Dataset excerpts:
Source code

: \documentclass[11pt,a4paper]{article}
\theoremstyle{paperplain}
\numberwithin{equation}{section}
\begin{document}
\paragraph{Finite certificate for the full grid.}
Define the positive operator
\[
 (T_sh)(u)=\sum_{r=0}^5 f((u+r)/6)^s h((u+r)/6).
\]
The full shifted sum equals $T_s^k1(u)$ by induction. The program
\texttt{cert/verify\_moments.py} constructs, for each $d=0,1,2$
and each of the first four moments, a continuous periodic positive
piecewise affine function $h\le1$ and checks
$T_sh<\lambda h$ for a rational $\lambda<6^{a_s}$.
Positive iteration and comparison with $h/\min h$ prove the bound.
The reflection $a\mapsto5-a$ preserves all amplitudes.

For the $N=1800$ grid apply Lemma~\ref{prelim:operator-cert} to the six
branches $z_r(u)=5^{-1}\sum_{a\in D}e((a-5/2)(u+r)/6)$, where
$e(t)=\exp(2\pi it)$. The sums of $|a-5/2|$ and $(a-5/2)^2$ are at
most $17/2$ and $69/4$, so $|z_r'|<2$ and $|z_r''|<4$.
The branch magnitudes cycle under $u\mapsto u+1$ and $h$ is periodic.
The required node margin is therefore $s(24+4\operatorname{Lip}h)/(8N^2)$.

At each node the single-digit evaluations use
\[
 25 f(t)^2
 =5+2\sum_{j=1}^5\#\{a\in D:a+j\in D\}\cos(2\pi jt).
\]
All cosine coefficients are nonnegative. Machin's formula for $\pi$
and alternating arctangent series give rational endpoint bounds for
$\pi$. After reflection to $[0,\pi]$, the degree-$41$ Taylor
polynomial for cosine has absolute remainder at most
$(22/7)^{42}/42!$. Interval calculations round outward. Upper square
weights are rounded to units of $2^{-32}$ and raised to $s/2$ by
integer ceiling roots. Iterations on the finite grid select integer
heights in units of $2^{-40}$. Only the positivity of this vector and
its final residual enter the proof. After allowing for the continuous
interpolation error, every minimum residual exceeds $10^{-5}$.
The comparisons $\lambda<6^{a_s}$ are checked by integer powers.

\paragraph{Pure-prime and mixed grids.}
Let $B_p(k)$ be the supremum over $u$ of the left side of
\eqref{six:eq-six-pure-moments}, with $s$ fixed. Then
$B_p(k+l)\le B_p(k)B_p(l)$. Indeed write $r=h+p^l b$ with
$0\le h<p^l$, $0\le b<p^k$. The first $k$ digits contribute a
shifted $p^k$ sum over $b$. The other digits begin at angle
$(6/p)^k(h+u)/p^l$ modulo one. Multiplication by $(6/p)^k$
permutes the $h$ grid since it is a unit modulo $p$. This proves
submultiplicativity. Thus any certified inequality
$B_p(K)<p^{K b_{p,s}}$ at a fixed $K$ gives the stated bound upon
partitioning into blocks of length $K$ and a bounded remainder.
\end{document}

Task statement:
Show the lines from the data above that contain the string "periodic".

Exercise response:
and each of the first four moments, a continuous periodic positive
The branch magnitudes cycle under $u\mapsto u+1$ and $h$ is periodic.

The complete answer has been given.